■ What you need to do
Write out each line of the material below once more, exactly as it appears.

------ Entries supplied

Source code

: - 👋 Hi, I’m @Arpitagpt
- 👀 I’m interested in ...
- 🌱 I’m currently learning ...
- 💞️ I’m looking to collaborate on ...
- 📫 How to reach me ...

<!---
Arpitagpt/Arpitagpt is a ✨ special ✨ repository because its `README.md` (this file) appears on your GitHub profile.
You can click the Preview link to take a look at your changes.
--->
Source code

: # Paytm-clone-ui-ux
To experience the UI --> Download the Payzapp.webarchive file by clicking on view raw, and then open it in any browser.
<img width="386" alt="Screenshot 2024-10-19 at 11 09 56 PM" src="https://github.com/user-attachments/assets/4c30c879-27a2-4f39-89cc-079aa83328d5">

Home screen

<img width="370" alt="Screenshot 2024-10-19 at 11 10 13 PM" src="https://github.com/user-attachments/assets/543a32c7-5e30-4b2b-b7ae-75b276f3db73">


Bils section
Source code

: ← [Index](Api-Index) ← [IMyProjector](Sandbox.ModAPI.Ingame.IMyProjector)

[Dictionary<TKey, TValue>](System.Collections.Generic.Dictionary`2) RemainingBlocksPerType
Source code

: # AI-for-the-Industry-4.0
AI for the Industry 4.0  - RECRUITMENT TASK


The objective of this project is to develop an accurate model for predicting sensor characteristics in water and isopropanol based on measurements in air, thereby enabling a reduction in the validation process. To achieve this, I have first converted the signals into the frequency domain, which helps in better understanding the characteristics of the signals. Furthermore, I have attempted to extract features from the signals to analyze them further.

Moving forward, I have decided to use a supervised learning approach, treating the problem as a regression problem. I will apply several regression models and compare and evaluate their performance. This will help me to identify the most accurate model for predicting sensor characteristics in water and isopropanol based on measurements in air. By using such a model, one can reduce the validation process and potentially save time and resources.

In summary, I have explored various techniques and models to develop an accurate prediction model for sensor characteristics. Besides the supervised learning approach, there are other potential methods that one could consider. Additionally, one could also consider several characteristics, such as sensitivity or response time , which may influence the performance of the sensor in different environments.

------------

■ Answer to this exercise
Source code

: - 👋 Hi, I’m @Arpitagpt
- 👀 I’m interested in ...
- 🌱 I’m currently learning ...
- 💞️ I’m looking to collaborate on ...
- 📫 How to reach me ...

<!---
Arpitagpt/Arpitagpt is a ✨ special ✨ repository because its `README.md` (this file) appears on your GitHub profile.
You can click the Preview link to take a look at your changes.
--->
Source code

: # Paytm-clone-ui-ux
To experience the UI --> Download the Payzapp.webarchive file by clicking on view raw, and then open it in any browser.
<img width="386" alt="Screenshot 2024-10-19 at 11 09 56 PM" src="https://github.com/user-attachments/assets/4c30c879-27a2-4f39-89cc-079aa83328d5">

Home screen

<img width="370" alt="Screenshot 2024-10-19 at 11 10 13 PM" src="https://github.com/user-attachments/assets/543a32c7-5e30-4b2b-b7ae-75b276f3db73">


Bils section
Source code

: ← [Index](Api-Index) ← [IMyProjector](Sandbox.ModAPI.Ingame.IMyProjector)

[Dictionary<TKey, TValue>](System.Collections.Generic.Dictionary`2) RemainingBlocksPerType
Source code

: # AI-for-the-Industry-4.0
AI for the Industry 4.0  - RECRUITMENT TASK


The objective of this project is to develop an accurate model for predicting sensor characteristics in water and isopropanol based on measurements in air, thereby enabling a reduction in the validation process. To achieve this, I have first converted the signals into the frequency domain, which helps in better understanding the characteristics of the signals. Furthermore, I have attempted to extract features from the signals to analyze them further.

Moving forward, I have decided to use a supervised learning approach, treating the problem as a regression problem. I will apply several regression models and compare and evaluate their performance. This will help me to identify the most accurate model for predicting sensor characteristics in water and isopropanol based on measurements in air. By using such a model, one can reduce the validation process and potentially save time and resources.

In summary, I have explored various techniques and models to develop an accurate prediction model for sensor characteristics. Besides the supervised learning approach, there are other potential methods that one could consider. Additionally, one could also consider several characteristics, such as sensitivity or response time , which may influence the performance of the sensor in different environments.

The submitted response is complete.